(Plain-text document sources)
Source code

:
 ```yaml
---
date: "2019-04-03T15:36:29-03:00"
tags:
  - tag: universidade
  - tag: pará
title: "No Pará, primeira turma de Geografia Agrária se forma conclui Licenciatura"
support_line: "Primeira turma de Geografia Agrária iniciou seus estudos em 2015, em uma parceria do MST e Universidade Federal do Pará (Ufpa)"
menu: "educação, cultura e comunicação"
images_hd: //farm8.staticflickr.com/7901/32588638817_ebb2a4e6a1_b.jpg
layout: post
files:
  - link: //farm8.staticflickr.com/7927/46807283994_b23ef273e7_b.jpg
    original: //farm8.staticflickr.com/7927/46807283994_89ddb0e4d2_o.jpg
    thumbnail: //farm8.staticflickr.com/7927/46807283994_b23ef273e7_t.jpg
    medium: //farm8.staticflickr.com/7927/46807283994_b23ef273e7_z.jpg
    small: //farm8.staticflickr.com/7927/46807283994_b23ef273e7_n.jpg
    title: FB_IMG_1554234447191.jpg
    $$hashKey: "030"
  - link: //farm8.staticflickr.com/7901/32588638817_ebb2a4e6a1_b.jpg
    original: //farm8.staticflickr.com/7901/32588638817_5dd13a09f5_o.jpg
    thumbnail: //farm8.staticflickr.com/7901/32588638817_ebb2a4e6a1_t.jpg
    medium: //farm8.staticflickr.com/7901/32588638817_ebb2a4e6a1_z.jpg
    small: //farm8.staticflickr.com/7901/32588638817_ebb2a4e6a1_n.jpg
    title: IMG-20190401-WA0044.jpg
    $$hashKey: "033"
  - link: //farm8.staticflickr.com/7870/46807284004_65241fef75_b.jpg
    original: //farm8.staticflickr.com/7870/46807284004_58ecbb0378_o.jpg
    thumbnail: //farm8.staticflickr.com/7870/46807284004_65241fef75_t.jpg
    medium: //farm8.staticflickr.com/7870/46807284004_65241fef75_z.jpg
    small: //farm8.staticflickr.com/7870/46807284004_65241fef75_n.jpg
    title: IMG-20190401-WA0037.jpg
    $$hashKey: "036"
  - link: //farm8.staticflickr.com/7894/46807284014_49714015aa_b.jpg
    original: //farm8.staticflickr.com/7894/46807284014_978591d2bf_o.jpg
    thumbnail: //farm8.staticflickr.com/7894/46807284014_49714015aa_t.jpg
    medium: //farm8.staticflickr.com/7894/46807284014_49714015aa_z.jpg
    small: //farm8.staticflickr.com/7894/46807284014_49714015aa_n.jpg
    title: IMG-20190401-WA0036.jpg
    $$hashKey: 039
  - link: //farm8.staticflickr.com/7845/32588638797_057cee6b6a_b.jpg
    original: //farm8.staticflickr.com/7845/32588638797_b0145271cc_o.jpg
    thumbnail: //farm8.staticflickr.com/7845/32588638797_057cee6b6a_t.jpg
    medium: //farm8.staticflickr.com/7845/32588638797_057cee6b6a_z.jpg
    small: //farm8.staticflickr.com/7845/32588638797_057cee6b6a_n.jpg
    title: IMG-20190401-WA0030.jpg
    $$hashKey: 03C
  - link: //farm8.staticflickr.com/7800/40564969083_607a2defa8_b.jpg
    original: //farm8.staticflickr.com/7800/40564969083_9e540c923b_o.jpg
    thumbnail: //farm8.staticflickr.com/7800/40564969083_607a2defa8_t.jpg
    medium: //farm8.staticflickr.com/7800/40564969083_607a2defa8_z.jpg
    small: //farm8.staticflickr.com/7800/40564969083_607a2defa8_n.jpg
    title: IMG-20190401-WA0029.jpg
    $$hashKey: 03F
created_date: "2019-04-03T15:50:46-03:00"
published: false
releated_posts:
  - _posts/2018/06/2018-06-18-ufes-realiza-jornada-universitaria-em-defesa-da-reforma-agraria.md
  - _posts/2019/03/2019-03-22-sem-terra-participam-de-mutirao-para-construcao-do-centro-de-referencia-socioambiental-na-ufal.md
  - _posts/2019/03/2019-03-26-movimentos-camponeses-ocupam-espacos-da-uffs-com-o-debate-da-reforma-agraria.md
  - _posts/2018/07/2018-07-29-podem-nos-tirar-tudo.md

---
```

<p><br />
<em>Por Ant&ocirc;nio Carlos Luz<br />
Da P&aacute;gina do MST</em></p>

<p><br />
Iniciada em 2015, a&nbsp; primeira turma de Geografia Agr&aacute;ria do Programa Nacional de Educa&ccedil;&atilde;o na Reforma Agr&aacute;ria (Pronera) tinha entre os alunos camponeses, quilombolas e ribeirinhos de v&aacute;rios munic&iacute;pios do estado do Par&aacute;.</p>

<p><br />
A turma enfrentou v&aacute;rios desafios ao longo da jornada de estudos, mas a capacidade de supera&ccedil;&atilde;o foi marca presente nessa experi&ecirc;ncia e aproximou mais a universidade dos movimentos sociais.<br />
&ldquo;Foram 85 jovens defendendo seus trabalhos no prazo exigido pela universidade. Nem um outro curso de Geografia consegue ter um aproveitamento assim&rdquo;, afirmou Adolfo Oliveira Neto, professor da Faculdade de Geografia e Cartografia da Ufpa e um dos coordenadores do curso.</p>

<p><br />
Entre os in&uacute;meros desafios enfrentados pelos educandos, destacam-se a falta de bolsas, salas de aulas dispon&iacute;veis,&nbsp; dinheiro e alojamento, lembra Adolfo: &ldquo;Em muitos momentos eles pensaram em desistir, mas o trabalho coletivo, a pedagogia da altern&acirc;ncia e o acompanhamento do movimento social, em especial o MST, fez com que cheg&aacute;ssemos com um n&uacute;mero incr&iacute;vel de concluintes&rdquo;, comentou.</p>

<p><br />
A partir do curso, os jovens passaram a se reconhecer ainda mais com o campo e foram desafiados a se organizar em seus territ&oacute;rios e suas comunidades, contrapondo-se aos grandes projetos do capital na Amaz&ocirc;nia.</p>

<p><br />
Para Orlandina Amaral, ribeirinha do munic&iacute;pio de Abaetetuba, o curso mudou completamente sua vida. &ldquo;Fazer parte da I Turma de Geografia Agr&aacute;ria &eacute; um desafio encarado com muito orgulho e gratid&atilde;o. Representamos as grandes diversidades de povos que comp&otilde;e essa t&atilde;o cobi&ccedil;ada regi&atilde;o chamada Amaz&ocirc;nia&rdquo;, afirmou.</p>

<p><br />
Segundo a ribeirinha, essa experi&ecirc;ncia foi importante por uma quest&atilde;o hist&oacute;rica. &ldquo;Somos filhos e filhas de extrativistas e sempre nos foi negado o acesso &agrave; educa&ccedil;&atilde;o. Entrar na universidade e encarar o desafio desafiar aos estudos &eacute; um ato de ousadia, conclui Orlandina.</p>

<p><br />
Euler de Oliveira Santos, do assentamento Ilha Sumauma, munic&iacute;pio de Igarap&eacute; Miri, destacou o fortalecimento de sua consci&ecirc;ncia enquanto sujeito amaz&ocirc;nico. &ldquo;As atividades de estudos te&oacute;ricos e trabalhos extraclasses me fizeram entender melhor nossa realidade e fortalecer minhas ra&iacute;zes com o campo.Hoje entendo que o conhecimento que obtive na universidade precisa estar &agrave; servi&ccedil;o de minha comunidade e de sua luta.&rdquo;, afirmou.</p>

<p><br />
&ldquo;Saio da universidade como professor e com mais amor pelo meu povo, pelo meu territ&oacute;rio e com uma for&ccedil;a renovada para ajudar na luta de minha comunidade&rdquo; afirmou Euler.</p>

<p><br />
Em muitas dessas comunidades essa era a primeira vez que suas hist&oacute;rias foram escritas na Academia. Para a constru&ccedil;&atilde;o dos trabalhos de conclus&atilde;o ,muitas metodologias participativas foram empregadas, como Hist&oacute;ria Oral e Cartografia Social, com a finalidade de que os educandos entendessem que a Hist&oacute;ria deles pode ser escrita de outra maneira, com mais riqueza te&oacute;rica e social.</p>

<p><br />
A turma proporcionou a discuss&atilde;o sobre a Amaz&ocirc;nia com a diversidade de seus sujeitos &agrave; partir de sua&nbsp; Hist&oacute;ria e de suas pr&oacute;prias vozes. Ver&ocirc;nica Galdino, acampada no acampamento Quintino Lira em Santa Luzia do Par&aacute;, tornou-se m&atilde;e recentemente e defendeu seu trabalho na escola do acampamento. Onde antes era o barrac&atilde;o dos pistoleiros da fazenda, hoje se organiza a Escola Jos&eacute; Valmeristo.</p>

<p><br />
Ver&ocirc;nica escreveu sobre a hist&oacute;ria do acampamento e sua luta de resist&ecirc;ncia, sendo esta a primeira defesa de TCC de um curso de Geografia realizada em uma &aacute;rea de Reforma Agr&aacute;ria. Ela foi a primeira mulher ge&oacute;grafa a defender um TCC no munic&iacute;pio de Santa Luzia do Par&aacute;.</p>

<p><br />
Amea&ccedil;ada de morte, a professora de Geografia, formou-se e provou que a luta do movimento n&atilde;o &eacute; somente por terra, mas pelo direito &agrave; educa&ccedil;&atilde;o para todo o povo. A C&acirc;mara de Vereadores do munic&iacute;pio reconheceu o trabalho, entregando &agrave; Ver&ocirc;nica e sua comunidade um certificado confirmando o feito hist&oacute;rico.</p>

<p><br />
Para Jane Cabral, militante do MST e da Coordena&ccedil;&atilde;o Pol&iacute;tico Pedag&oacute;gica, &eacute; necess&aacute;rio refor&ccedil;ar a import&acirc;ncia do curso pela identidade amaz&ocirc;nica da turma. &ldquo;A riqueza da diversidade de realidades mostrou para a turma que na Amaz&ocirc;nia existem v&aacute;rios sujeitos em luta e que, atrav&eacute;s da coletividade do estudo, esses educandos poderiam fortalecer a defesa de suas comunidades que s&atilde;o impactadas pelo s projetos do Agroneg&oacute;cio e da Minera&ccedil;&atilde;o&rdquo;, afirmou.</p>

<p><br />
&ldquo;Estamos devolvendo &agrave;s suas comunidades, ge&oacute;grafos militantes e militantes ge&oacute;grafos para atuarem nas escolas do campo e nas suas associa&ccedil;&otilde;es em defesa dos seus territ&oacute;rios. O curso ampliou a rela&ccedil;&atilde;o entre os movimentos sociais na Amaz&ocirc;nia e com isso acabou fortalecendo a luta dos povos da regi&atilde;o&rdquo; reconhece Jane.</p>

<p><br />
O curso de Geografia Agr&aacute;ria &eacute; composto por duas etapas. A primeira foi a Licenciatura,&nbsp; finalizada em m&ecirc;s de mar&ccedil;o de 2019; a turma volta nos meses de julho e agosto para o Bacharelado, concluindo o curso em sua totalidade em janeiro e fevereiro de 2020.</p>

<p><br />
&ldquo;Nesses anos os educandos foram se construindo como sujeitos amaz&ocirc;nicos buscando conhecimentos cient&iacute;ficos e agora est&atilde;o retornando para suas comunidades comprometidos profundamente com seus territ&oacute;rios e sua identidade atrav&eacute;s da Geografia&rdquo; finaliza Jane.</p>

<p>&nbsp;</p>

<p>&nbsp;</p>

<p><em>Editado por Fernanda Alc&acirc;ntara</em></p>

**YOUR OBJECTIVE**
Word for word, return the lines from the one holding "O curso de Geografia Agr&aacute;ria" through the end of the entries above.

**EXERCISE SOLUTION**
O curso de Geografia Agr&aacute;ria &eacute; composto por duas etapas. A primeira foi a Licenciatura,&nbsp; finalizada em m&ecirc;s de mar&ccedil;o de 2019; a turma volta nos meses de julho e agosto para o Bacharelado, concluindo o curso em sua totalidade em janeiro e fevereiro de 2020.</p>

<p><br />
&ldquo;Nesses anos os educandos foram se construindo como sujeitos amaz&ocirc;nicos buscando conhecimentos cient&iacute;ficos e agora est&atilde;o retornando para suas comunidades comprometidos profundamente com seus territ&oacute;rios e sua identidade atrav&eacute;s da Geografia&rdquo; finaliza Jane.</p>

<p>&nbsp;</p>

<p>&nbsp;</p>

<p><em>Editado por Fernanda Alc&acirc;ntara</em></p>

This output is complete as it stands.